* Problem statement
The answer consists only of the lines from the beginning of the listing below to the line holding "Baolin Peng, Chunyuan", inclusive, with every picture removed.

* Available records

* * * * *

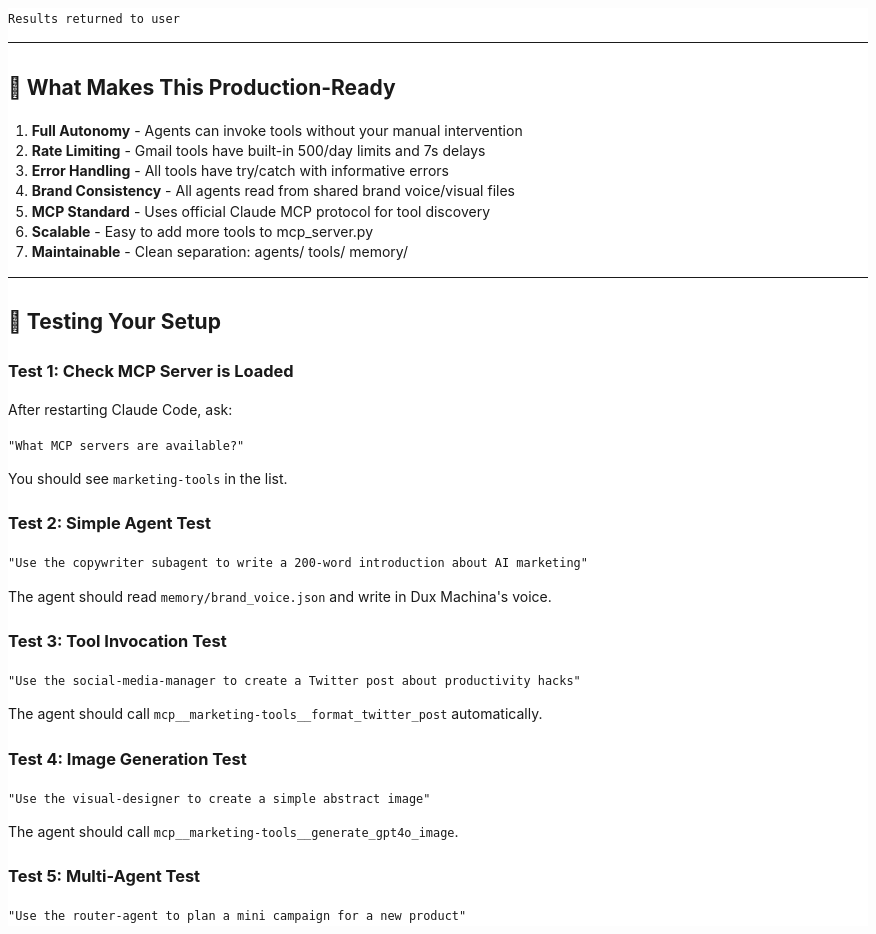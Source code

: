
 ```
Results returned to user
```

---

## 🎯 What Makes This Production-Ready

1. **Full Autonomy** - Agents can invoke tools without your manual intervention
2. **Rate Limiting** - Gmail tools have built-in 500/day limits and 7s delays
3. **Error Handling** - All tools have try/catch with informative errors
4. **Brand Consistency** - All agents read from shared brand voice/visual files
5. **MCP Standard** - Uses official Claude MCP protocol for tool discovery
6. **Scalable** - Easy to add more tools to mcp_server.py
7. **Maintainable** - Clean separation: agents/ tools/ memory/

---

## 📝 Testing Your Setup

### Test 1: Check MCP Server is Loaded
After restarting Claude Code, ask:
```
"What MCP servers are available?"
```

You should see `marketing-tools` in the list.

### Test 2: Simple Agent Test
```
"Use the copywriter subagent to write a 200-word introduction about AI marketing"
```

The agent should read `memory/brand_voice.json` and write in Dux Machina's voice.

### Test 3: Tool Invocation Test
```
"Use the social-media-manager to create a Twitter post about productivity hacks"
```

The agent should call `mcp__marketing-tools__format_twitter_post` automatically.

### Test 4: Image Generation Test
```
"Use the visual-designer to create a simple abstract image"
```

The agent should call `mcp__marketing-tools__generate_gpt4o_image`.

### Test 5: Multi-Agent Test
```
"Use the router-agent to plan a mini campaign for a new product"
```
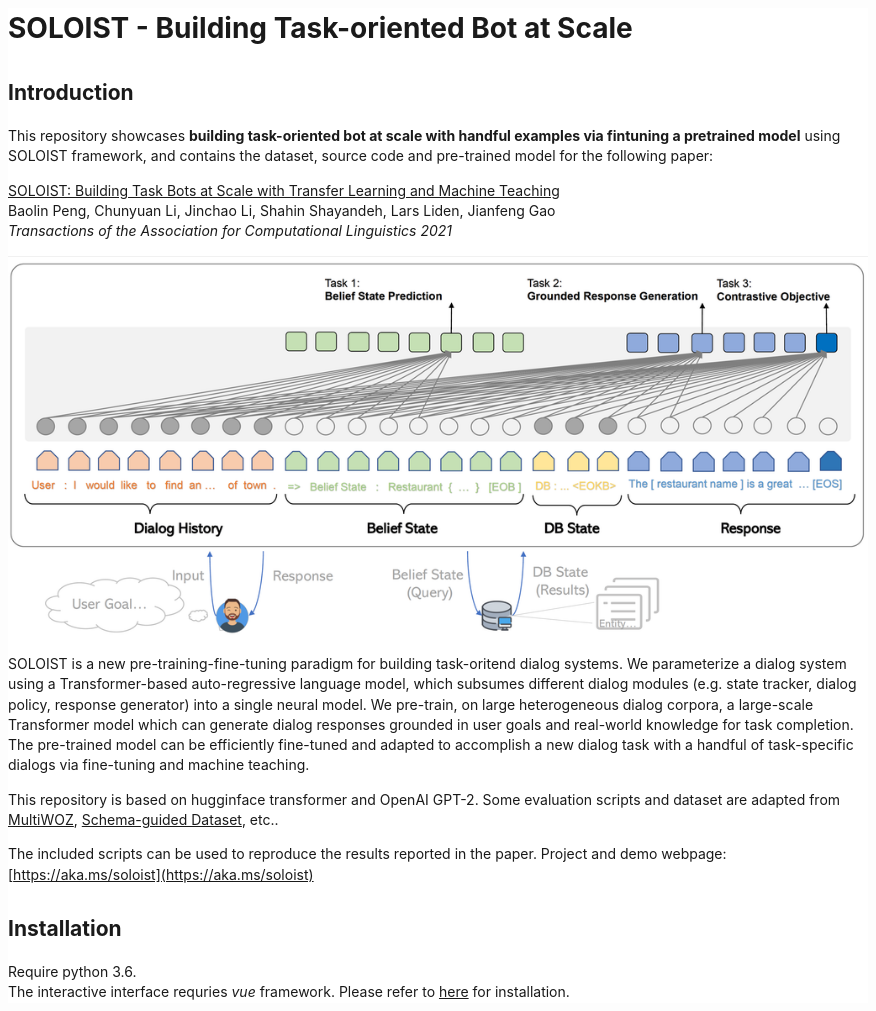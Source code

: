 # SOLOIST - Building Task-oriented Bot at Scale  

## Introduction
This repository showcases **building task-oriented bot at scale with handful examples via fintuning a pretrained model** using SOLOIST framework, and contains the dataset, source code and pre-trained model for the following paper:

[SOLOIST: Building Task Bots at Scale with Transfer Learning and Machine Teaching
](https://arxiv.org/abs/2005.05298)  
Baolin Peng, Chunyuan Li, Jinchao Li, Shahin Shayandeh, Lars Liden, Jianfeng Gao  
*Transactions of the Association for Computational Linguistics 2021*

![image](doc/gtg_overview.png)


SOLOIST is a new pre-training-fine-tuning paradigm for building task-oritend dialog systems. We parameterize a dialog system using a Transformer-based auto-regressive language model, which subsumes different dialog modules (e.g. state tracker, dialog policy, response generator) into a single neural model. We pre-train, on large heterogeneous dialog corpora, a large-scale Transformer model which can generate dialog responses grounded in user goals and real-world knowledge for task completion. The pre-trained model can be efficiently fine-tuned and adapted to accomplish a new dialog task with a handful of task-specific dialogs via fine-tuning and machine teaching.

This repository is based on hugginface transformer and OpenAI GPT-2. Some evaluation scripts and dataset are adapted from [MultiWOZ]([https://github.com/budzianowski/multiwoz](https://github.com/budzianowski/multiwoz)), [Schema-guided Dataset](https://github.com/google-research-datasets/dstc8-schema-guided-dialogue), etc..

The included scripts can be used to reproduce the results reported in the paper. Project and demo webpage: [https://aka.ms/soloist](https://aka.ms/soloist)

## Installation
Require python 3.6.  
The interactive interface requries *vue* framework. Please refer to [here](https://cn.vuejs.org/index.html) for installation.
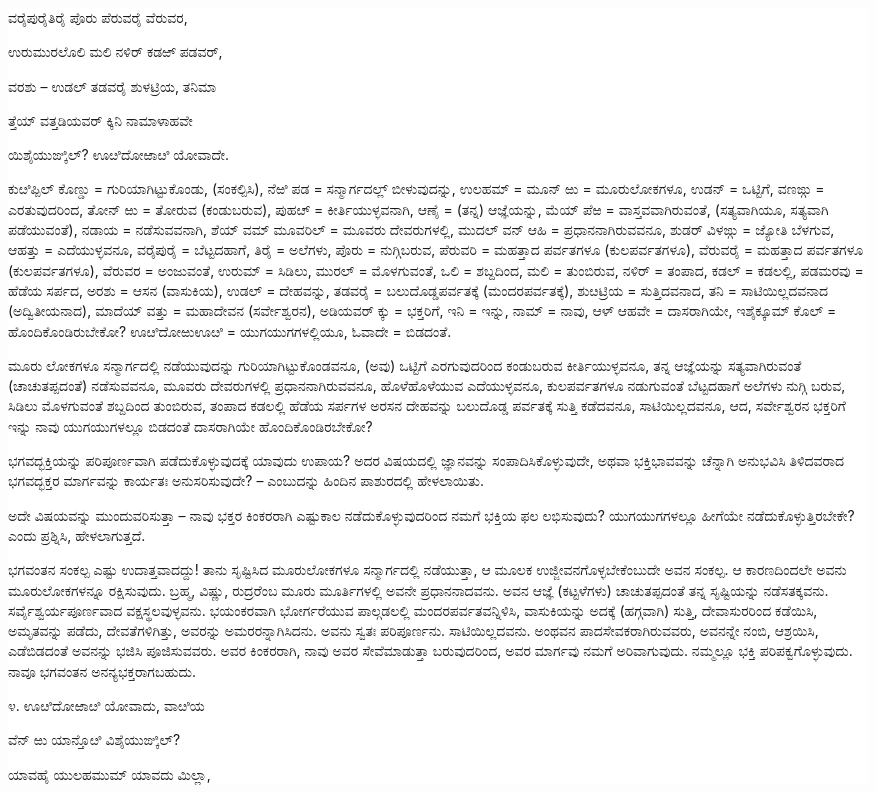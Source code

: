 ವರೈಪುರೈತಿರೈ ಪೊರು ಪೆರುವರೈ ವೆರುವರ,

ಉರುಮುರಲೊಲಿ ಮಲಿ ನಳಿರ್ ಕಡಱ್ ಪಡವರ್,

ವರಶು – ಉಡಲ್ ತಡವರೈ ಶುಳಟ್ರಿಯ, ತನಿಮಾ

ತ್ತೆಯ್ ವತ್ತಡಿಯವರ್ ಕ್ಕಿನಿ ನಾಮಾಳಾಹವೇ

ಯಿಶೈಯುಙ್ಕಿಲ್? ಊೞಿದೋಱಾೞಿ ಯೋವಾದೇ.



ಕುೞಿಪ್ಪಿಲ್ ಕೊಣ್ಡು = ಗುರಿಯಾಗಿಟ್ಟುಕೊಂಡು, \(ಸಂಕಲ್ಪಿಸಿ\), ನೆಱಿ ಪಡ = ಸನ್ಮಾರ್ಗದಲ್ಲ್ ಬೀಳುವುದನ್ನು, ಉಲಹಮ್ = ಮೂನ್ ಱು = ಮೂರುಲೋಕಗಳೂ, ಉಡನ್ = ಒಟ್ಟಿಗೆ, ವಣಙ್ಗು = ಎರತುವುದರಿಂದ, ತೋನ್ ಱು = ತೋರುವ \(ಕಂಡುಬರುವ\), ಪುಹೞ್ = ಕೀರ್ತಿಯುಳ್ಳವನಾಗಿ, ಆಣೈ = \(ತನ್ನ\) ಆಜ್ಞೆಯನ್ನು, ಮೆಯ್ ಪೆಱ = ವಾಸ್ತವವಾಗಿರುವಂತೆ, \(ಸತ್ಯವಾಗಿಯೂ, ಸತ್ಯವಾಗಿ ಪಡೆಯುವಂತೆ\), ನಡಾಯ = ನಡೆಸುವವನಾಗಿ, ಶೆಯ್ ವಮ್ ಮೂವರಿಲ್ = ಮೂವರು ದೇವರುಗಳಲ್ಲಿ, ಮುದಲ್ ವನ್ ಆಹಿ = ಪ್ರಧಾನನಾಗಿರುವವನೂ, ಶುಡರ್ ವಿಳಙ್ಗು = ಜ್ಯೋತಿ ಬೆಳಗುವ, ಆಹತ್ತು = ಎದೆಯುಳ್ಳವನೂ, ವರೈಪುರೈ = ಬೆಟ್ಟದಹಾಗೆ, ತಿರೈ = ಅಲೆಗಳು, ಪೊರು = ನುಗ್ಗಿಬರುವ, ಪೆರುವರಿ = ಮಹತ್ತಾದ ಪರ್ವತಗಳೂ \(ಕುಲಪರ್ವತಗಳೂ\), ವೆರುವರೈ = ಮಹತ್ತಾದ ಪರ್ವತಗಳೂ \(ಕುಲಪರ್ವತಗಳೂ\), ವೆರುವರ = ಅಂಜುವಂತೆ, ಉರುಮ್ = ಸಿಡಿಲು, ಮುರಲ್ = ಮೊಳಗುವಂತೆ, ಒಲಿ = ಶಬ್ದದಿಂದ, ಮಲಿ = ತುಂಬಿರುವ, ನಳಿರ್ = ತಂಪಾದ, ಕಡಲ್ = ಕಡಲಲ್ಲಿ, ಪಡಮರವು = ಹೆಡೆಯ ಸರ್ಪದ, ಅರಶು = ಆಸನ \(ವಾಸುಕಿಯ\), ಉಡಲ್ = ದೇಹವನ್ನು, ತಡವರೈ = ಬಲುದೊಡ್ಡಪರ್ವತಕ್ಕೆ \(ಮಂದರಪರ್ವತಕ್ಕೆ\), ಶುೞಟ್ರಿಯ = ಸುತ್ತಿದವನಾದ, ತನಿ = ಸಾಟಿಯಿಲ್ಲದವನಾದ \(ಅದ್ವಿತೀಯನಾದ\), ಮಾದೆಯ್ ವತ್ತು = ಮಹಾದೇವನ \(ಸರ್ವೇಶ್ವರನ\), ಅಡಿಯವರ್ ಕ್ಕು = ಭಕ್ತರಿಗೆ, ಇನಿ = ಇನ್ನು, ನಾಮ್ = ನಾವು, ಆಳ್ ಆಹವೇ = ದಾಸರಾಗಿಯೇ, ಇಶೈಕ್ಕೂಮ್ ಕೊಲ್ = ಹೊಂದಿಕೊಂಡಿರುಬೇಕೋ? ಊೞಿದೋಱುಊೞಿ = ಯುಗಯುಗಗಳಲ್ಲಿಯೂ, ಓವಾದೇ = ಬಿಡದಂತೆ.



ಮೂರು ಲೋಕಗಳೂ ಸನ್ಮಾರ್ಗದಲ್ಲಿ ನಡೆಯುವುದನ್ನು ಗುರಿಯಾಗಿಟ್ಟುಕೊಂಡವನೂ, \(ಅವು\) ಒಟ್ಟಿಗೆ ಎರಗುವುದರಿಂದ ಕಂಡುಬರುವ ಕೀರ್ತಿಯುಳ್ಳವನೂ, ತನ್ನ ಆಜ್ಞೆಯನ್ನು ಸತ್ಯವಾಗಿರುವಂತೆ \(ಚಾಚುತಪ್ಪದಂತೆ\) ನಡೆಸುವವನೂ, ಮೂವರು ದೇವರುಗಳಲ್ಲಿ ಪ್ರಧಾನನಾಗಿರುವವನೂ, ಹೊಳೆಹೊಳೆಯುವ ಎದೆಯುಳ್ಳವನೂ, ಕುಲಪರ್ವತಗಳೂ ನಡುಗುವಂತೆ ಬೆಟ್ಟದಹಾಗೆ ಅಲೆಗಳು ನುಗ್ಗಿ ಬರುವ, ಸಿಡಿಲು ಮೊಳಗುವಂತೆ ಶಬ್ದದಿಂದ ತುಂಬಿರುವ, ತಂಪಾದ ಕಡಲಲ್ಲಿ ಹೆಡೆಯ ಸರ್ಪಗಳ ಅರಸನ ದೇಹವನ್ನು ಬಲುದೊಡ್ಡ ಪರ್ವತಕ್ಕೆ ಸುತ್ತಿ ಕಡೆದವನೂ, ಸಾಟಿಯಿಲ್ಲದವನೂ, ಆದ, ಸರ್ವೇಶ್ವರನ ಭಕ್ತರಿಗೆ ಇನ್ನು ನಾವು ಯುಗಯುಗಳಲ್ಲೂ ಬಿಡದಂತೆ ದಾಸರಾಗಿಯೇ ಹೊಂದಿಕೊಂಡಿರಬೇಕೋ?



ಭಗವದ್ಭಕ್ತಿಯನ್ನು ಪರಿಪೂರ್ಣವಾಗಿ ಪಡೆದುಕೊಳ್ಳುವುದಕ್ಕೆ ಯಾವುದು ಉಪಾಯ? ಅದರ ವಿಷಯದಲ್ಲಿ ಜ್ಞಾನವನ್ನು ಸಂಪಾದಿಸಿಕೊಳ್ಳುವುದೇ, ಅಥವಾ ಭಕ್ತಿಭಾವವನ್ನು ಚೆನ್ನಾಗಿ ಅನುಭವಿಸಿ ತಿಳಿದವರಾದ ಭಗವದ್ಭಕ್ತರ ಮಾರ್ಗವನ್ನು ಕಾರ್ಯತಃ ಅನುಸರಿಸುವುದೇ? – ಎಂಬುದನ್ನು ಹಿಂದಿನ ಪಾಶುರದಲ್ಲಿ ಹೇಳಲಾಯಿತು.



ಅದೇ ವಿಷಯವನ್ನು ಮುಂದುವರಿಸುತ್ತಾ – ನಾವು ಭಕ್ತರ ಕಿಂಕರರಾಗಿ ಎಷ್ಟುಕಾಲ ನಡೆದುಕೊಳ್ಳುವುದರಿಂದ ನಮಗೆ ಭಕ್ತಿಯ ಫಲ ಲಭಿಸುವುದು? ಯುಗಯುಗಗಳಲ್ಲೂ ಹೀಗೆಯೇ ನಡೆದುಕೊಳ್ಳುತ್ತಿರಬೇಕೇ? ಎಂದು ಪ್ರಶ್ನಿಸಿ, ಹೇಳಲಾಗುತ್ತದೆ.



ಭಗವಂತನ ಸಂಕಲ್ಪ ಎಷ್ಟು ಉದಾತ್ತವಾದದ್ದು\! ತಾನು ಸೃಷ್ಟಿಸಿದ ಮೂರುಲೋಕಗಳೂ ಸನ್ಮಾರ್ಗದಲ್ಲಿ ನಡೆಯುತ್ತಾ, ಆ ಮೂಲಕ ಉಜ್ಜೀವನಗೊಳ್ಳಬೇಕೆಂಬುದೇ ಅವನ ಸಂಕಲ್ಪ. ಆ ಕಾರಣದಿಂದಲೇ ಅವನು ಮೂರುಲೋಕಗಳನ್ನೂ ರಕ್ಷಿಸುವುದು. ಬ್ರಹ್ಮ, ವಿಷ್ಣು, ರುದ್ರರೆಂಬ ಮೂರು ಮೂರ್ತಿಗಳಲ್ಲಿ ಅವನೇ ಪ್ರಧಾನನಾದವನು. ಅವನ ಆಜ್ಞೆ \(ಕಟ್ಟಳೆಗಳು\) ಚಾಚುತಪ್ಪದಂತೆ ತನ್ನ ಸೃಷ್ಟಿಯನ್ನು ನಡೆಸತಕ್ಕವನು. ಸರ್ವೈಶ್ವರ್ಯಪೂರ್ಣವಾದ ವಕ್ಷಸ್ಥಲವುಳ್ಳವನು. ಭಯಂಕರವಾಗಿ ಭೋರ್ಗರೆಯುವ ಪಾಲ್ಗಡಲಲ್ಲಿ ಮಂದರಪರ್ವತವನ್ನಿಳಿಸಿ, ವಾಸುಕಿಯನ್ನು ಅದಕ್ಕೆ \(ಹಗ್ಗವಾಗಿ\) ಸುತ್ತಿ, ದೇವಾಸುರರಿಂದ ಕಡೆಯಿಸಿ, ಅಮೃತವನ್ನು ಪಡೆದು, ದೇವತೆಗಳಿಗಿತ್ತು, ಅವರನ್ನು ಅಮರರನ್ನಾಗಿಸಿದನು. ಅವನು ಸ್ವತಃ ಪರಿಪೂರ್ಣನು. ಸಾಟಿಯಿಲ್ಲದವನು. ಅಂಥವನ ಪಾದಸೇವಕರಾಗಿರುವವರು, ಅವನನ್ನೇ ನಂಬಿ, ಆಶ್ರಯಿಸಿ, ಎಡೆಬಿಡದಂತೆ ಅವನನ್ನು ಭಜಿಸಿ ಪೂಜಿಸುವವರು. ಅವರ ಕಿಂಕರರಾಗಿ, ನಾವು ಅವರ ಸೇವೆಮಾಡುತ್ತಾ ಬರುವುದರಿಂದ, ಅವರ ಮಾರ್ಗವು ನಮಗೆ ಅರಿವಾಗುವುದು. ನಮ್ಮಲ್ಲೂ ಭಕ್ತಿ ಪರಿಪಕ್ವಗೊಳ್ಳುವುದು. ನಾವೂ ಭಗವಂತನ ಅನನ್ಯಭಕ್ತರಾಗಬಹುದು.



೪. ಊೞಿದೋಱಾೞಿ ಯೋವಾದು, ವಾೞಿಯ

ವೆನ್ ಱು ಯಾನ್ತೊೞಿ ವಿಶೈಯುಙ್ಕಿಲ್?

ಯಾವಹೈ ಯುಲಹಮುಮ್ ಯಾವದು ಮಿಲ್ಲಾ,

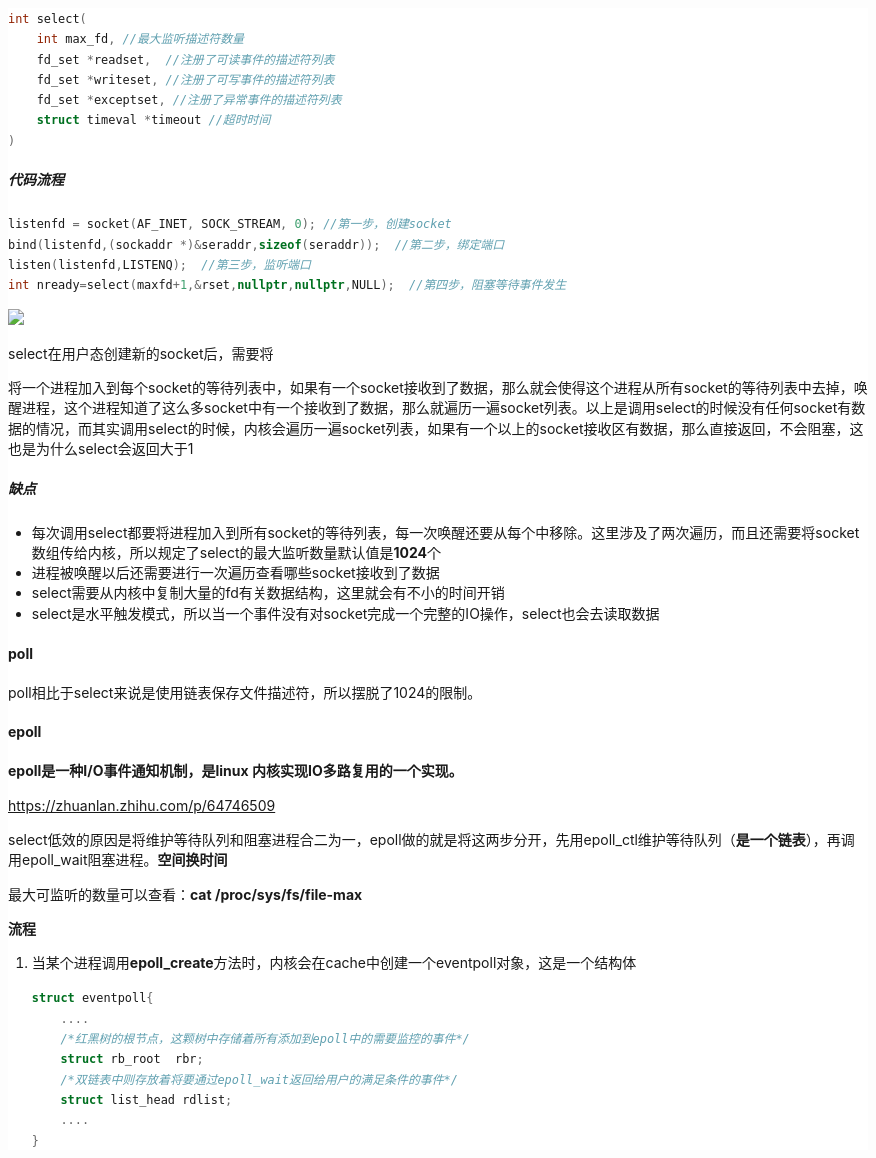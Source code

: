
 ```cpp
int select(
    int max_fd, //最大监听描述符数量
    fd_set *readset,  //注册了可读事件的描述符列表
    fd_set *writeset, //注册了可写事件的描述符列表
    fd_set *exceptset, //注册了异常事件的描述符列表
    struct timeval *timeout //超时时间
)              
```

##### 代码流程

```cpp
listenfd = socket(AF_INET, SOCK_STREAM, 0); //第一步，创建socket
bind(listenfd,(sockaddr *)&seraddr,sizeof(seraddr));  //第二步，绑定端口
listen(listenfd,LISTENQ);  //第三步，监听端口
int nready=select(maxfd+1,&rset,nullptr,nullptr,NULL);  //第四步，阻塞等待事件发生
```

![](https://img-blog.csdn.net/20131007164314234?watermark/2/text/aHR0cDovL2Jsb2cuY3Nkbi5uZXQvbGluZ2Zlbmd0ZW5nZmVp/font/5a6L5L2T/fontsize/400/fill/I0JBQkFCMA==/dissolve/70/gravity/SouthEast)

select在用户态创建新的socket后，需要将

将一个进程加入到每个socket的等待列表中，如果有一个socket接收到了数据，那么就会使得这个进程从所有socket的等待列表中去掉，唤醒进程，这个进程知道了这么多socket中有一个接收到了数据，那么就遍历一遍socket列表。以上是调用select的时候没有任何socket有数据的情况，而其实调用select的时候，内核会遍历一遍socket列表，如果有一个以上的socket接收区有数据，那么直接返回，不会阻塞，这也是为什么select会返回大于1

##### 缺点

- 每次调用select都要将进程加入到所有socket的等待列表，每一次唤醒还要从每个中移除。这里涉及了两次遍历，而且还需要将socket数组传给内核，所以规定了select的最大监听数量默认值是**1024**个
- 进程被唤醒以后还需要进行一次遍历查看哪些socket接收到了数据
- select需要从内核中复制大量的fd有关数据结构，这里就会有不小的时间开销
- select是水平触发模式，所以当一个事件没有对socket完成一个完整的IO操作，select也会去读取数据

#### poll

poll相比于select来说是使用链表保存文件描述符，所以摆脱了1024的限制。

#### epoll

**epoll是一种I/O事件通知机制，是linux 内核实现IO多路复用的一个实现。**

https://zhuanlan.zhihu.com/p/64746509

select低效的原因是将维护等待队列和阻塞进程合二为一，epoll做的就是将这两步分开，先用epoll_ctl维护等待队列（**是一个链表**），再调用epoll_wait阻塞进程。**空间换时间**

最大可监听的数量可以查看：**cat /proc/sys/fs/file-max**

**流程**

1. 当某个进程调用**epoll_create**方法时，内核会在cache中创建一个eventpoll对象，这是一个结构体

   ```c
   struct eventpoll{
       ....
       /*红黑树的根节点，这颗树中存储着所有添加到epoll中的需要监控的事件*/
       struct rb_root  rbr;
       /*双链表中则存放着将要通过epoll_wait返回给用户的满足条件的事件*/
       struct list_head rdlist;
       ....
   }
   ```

* * * * *

* Output for this exercise
Source code

:
 ```
Results returned to user
```

---

## 🎯 What Makes This Production-Ready

1. **Full Autonomy** - Agents can invoke tools without your manual intervention
2. **Rate Limiting** - Gmail tools have built-in 500/day limits and 7s delays
3. **Error Handling** - All tools have try/catch with informative errors
4. **Brand Consistency** - All agents read from shared brand voice/visual files
5. **MCP Standard** - Uses official Claude MCP protocol for tool discovery
6. **Scalable** - Easy to add more tools to mcp_server.py
7. **Maintainable** - Clean separation: agents/ tools/ memory/

---

## 📝 Testing Your Setup

### Test 1: Check MCP Server is Loaded
After restarting Claude Code, ask:
```
"What MCP servers are available?"
```

You should see `marketing-tools` in the list.

### Test 2: Simple Agent Test
```
"Use the copywriter subagent to write a 200-word introduction about AI marketing"
```

The agent should read `memory/brand_voice.json` and write in Dux Machina's voice.

### Test 3: Tool Invocation Test
```
"Use the social-media-manager to create a Twitter post about productivity hacks"
```

The agent should call `mcp__marketing-tools__format_twitter_post` automatically.

### Test 4: Image Generation Test
```
"Use the visual-designer to create a simple abstract image"
```

The agent should call `mcp__marketing-tools__generate_gpt4o_image`.

### Test 5: Multi-Agent Test
```
"Use the router-agent to plan a mini campaign for a new product"
```
Source code

: # SOLOIST - Building Task-oriented Bot at Scale  

## Introduction
This repository showcases **building task-oriented bot at scale with handful examples via fintuning a pretrained model** using SOLOIST framework, and contains the dataset, source code and pre-trained model for the following paper:

[SOLOIST: Building Task Bots at Scale with Transfer Learning and Machine Teaching
](https://arxiv.org/abs/2005.05298)  
Baolin Peng, Chunyuan Li, Jinchao Li, Shahin Shayandeh, Lars Liden, Jianfeng Gao  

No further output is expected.